Both artists are bona fide Romantics with all the benefits and pitfalls that entails. Bell, now in his mid-50s, remains one of the most charismatic fiddlers on the scene, though sometimes his performances follow the spirit of the music at the expense of the letter of the score. The danger of the 32-year-old Trifonov’s wizardly way with his instrument, too, is that interpretations sometimes get lost in themselves.

Tuesday night’s big question, then, wasn’t so much whether the pairing would find common interpretive ground in their program of pieces by Ludwig van Beethoven, Sergei Prokofiev, Ernest Bloch, and César Franck. Rather, the more pressing issue was when that might happen and for how long their simpatico might last.

In the end, one needn’t have worried: from at least the middle of Beethoven’s D-major Sonata Op. 12, no. 1, the duo was clearly on the same expressive page. While this earliest of the composer’s ten violin sonatas doesn’t reach as far or dig so deep as subsequent efforts, it’s a piece that brims with assurance and character.

Bell and Trifonov offered those qualities in spades–and, to start, in their own ways. In the first movement, for instance, the violinist imbued his line with sweet, soaring warmth. Meanwhile, Trifonov drew out an understated array of dynamics, articulations, and colors from the involved keyboard part. Exchanges of thematic ideas were collegial and relaxed rather than competitive or aggressive.

In the Andante, though, the tables turned, especially during the minor-key variation in which Bell and Trifonov mined the stormy turns with agreeable fury. Similarly gripping was their take on the wildly shifting moods in the Rondo. On Tuesday, what often comes across as a genial, late-Classical effort sounded uncommonly restless–even, at times, demoniacal.

Those latter qualities also emerged in Prokofiev’s haunting Violin Sonata No. 1. Written over the course of World War II and completed in 1946, the score’s hard edges are balanced by moments of brittle tenderness and heartrending vulnerability.

Last night, those extremes were painted viscerally. Trifonov’s account of his part was voiced with breathtaking clarity. As a result, the music’s knotty dissonances–especially the clangorous apexes of the second and fourth movements–were faultlessly placed.

But the quieter, poetic spots spoke potently, too. The tolling bell-like figures in the outer movements were beautifully resonant, as were the warmly flickering accompaniments in the Andante.

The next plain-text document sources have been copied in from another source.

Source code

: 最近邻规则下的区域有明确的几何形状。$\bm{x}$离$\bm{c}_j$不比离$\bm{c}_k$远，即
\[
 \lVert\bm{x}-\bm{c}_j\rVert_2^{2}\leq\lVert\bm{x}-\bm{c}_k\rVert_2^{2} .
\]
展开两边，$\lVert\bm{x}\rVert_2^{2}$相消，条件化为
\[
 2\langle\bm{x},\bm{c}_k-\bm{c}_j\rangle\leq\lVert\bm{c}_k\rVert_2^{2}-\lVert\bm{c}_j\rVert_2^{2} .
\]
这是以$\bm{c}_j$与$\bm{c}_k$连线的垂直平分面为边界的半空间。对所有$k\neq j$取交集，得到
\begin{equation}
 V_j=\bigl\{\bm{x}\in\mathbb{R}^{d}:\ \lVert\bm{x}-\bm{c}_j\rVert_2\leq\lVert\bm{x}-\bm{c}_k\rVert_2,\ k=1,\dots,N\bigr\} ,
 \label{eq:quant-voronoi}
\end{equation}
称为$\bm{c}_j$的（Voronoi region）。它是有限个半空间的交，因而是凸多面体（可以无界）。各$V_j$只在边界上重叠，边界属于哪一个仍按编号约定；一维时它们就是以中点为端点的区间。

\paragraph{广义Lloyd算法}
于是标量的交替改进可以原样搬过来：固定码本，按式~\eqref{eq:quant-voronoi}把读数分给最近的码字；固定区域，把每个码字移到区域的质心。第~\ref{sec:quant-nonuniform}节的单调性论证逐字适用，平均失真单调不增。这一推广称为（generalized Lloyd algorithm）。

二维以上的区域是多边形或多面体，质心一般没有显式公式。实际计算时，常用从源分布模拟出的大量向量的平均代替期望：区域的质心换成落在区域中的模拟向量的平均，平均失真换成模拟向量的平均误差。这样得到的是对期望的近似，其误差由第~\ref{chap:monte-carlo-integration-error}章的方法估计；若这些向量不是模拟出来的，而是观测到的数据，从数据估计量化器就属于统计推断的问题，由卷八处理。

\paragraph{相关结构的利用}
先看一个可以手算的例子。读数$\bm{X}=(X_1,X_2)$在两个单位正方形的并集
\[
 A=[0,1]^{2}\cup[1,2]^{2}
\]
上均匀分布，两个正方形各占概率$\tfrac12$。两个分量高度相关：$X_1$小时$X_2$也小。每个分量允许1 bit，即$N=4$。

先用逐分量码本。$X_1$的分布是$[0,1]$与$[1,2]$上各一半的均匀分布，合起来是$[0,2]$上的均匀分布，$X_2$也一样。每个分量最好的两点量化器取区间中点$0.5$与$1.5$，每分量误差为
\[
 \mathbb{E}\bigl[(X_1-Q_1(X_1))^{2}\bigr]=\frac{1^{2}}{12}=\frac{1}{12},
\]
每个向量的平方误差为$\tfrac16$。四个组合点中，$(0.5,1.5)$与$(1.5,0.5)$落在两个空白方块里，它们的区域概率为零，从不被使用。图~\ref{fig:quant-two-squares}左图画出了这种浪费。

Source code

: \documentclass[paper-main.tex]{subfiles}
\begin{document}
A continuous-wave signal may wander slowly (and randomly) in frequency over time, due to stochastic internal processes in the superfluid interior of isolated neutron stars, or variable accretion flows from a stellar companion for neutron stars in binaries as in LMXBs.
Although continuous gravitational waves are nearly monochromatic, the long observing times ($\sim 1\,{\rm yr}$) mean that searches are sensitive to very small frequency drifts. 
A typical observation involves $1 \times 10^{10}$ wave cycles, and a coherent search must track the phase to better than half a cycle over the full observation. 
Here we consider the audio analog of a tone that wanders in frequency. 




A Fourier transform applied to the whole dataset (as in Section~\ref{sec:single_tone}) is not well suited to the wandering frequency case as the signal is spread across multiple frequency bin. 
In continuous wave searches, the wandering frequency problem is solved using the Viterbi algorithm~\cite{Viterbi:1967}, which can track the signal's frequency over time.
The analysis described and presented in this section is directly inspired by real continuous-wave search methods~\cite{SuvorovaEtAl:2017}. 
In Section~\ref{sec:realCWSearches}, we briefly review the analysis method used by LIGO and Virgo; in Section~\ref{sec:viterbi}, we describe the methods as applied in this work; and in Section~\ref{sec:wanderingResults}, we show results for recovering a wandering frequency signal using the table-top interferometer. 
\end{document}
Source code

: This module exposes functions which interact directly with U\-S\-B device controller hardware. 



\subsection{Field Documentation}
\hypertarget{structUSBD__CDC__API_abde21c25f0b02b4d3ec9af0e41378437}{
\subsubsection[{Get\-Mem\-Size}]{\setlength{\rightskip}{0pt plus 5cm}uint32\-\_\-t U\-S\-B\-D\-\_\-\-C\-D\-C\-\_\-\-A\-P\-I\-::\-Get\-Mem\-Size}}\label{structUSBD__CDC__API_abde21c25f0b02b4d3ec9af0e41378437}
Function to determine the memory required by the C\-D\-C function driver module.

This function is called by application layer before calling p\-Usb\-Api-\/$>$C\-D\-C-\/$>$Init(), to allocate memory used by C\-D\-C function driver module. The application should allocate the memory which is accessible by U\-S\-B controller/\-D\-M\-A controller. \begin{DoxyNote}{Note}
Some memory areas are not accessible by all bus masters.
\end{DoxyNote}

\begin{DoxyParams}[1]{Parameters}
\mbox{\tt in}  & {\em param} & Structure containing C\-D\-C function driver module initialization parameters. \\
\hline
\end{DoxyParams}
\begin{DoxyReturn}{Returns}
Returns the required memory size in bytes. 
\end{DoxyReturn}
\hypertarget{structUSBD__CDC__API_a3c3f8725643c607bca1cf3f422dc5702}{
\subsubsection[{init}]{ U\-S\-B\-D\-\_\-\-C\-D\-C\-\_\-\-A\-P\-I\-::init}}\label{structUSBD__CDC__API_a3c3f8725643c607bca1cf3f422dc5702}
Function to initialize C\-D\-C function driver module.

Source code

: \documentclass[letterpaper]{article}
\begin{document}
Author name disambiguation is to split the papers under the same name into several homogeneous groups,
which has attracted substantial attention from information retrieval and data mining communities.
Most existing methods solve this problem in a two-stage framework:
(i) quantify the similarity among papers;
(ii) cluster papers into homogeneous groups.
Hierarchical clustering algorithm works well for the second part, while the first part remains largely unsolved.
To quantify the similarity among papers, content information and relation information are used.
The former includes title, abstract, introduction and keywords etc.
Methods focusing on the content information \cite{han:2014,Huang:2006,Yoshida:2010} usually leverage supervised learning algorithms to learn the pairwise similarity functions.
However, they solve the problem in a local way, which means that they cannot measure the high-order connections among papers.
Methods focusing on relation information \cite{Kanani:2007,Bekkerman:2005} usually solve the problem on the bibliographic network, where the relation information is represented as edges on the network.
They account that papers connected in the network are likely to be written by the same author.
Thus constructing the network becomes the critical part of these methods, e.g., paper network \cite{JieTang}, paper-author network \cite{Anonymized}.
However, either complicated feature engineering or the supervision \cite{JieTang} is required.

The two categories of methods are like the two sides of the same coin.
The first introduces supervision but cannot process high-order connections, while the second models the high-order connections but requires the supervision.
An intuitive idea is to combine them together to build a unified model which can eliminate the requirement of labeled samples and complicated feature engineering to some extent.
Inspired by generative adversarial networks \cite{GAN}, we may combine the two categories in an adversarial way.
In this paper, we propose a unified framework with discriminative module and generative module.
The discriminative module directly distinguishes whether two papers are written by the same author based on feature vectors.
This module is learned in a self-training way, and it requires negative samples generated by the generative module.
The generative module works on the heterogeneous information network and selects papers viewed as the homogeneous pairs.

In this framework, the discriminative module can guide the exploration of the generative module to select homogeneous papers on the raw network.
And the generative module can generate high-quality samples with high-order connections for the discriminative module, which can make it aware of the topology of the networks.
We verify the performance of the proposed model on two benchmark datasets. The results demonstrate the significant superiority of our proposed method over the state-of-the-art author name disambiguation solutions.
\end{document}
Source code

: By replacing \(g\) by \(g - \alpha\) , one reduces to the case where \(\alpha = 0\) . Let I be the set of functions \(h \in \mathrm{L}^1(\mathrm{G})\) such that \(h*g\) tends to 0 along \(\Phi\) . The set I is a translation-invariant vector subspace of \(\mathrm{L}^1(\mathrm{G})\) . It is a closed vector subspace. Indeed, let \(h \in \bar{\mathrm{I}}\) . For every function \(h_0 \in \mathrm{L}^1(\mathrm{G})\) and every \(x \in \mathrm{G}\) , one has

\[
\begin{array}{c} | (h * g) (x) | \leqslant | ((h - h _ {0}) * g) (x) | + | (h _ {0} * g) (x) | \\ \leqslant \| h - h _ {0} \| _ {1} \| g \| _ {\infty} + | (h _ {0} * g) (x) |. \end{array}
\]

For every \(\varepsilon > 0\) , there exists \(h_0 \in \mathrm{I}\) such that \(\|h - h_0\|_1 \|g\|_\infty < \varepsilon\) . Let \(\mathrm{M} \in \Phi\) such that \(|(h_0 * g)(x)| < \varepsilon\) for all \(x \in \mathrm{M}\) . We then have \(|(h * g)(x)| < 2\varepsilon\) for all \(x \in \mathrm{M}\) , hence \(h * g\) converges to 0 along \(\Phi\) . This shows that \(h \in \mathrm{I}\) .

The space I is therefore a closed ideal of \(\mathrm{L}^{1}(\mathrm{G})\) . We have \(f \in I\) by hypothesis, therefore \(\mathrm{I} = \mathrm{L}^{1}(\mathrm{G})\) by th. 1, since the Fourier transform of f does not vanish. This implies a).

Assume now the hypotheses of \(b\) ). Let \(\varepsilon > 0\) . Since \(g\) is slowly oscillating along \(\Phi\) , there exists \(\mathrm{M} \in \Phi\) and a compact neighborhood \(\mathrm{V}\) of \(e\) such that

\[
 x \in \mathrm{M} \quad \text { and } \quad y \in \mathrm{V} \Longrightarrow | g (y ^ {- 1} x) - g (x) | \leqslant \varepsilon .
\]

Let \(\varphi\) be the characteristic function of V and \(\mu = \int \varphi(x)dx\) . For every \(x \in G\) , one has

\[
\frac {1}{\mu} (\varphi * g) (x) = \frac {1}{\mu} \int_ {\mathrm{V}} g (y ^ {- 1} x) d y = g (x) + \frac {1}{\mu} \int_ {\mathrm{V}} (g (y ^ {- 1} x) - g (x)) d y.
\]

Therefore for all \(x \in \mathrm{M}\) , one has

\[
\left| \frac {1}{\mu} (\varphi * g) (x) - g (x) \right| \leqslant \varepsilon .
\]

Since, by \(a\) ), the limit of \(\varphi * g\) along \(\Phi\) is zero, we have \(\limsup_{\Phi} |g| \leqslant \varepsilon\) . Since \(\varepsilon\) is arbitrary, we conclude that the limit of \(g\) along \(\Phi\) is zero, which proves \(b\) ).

Around all this, Bell wove a duskily lyrical tapestry. The violinist was fully in his element, capturing the sonata’s songful side as well as its slashing, rough-hewn aspect. Perhaps nowhere was this more satisfyingly demonstrated than in the Allegro brusco, with its blend of unrelentingly vehement gestures and passionate melodic writing.

That last quality also emerged in Bloch’s “Nigun” (from Baal Shem) and Franck’s Sonata in A major, both of which came after intermission.

In the former, the duo delivered a reading of rhetorical fervor and stirring mellifluousness: both players were intensely matched in rhythmic tautness and articulative unanimity. The result was a performance of Bloch’s paean to his Jewish heritage that was about as moving–and, a night before Passover begins, fitting–as they come.

The pair’s Franck was similarly distinguished. Written as a wedding present for the virtuoso Eugène Ysaÿe in 1886 (“better than a toaster,” Bell quipped in his spoken introduction to the piece), the sonata’s four movements make heroic demands on the violinist and ferocious ones on the pianist.

So it’s not dinging Bell to say that the great thrill of last night was hearing Trifonov playing the daylights out of the Franck’s keyboard part. Surely this “accompaniment” has rarely possessed the orchestral sweep or sheer range of colors and voicings that were on offer Tuesday.

That said, Bell’s take on the violin writing–singing, impassioned, well-directed, smartly phrased–was a thing unto itself. A few questionable slides notwithstanding, Tuesday’s Franck was tight from start to finish, by turns tempestuous (the stratospheric sul G passagework in the Allegro was thrilling) and dreamlike (textures in the Fantasia were crystalline).

It was also compellingly sculpted. Indeed, by the time the finale’s radiant apotheosis arrived, there was a true sense of release, helped in no small part by the duo’s close attention to the sonata’s wide dynamic range.

Called back for multiple bows, Bell and Trifonov offered two encores: Clara Schumann’s winsome Romance and Johannes Brahms’ Hungarian Dance No. 1. Here, as throughout the night, the pairing was entirely–and gloriously–in their element.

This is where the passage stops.